• _About this exercise_: Could you copy every line in the listing below that has the word "which"?

=====

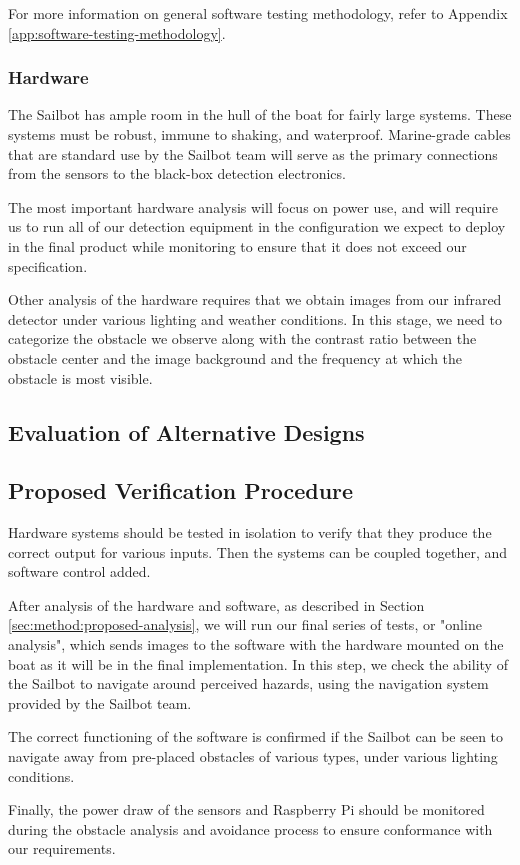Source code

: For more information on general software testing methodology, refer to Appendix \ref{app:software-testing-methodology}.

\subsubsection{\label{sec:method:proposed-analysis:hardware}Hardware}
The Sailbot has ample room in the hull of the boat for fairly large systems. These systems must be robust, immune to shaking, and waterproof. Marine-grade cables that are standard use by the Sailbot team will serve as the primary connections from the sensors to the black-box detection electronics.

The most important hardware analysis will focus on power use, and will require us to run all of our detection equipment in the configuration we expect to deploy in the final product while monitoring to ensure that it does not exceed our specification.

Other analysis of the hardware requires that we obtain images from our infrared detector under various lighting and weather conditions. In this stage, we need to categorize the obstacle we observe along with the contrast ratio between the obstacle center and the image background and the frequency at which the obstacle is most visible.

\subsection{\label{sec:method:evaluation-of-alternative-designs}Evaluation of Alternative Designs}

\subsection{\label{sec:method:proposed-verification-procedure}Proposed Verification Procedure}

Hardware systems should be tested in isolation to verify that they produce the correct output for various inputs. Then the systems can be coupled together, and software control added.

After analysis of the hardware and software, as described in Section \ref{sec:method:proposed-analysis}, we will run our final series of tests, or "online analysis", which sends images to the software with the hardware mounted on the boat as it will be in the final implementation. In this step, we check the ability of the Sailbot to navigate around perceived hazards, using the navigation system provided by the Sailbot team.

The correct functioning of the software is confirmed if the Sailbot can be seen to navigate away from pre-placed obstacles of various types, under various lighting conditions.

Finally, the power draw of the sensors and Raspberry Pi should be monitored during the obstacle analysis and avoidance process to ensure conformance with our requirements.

=====

• _Reply to the exercise_:
Other analysis of the hardware requires that we obtain images from our infrared detector under various lighting and weather conditions. In this stage, we need to categorize the obstacle we observe along with the contrast ratio between the obstacle center and the image background and the frequency at which the obstacle is most visible.
After analysis of the hardware and software, as described in Section \ref{sec:method:proposed-analysis}, we will run our final series of tests, or "online analysis", which sends images to the software with the hardware mounted on the boat as it will be in the final implementation. In this step, we check the ability of the Sailbot to navigate around perceived hazards, using the navigation system provided by the Sailbot team.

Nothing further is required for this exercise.